• **TRY IT**: Where the data below begins, start duplicating lines exactly, and finish with the line containing "- **Personnalisation des"; add nothing else. Leave the pictures out.

• **DATA IN THIS EXERCISE**:
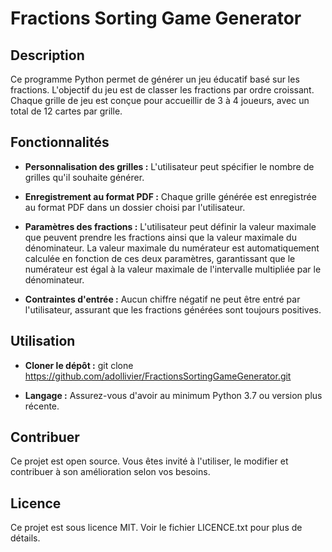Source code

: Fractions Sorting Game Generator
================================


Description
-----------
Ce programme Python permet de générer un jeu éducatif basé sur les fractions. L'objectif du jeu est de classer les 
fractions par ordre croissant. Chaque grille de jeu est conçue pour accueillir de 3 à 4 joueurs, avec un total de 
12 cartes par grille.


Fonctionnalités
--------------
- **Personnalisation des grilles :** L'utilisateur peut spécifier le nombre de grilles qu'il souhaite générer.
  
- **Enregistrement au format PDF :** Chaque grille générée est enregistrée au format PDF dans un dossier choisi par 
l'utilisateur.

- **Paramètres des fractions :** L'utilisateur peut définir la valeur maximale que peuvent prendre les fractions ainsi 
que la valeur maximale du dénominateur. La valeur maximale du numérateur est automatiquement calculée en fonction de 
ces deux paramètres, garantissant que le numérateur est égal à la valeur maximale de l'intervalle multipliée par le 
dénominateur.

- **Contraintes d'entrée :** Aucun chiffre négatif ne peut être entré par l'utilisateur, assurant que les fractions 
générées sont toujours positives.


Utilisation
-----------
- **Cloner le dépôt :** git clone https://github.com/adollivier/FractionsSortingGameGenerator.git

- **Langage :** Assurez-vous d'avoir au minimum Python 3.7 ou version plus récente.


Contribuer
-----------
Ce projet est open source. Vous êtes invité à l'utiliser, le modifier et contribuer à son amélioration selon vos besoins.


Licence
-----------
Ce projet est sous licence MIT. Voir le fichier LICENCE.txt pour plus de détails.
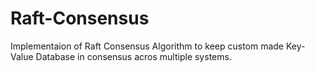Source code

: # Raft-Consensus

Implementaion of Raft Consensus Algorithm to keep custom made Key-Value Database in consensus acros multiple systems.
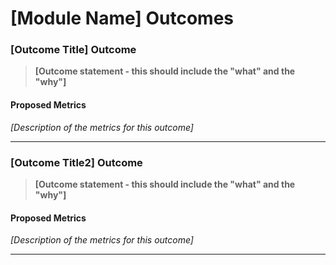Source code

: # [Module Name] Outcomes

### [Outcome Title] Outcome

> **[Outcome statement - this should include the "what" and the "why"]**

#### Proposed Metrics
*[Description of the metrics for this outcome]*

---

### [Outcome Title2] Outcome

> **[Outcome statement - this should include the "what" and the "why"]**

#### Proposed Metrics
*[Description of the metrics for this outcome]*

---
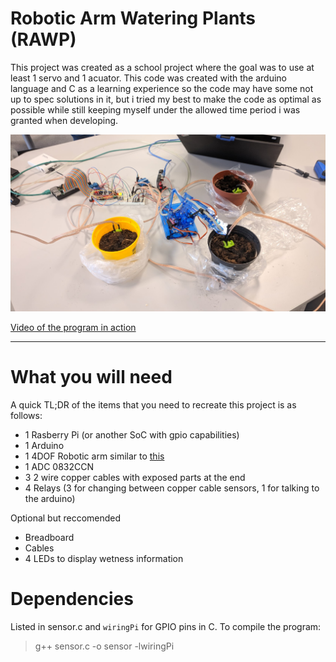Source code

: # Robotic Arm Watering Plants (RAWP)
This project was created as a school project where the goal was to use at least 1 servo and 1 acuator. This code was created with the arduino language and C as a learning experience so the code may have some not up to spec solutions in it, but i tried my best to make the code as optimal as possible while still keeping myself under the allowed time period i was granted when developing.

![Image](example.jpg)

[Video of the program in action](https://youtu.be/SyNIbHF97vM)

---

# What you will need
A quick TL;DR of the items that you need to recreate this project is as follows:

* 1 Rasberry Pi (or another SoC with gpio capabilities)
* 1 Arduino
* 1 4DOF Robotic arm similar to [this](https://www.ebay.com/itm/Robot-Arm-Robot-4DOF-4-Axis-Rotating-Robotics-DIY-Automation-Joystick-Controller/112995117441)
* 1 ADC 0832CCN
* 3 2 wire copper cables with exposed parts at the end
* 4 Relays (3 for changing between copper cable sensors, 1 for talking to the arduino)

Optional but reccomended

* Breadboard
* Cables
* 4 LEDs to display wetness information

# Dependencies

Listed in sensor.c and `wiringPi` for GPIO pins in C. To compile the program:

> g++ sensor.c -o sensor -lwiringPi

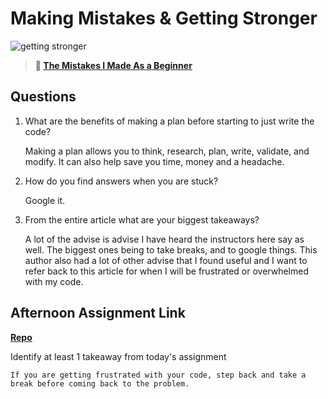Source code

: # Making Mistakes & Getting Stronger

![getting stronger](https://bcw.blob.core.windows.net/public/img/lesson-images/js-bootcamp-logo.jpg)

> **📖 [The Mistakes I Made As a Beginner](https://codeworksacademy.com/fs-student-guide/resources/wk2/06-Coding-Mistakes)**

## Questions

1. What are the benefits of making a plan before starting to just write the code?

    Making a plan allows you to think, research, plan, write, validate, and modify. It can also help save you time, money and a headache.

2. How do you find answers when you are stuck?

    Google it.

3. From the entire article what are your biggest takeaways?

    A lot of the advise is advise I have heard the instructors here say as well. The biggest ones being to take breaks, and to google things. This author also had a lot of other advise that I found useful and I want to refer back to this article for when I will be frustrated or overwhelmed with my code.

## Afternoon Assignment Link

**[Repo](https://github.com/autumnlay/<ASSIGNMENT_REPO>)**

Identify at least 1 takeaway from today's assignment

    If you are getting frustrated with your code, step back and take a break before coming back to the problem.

• **RESPONSE FOR THIS EXERCISE**:
Source code

: Fractions Sorting Game Generator
================================


Description
-----------
Ce programme Python permet de générer un jeu éducatif basé sur les fractions. L'objectif du jeu est de classer les 
fractions par ordre croissant. Chaque grille de jeu est conçue pour accueillir de 3 à 4 joueurs, avec un total de 
12 cartes par grille.


Fonctionnalités
--------------
- **Personnalisation des grilles :** L'utilisateur peut spécifier le nombre de grilles qu'il souhaite générer.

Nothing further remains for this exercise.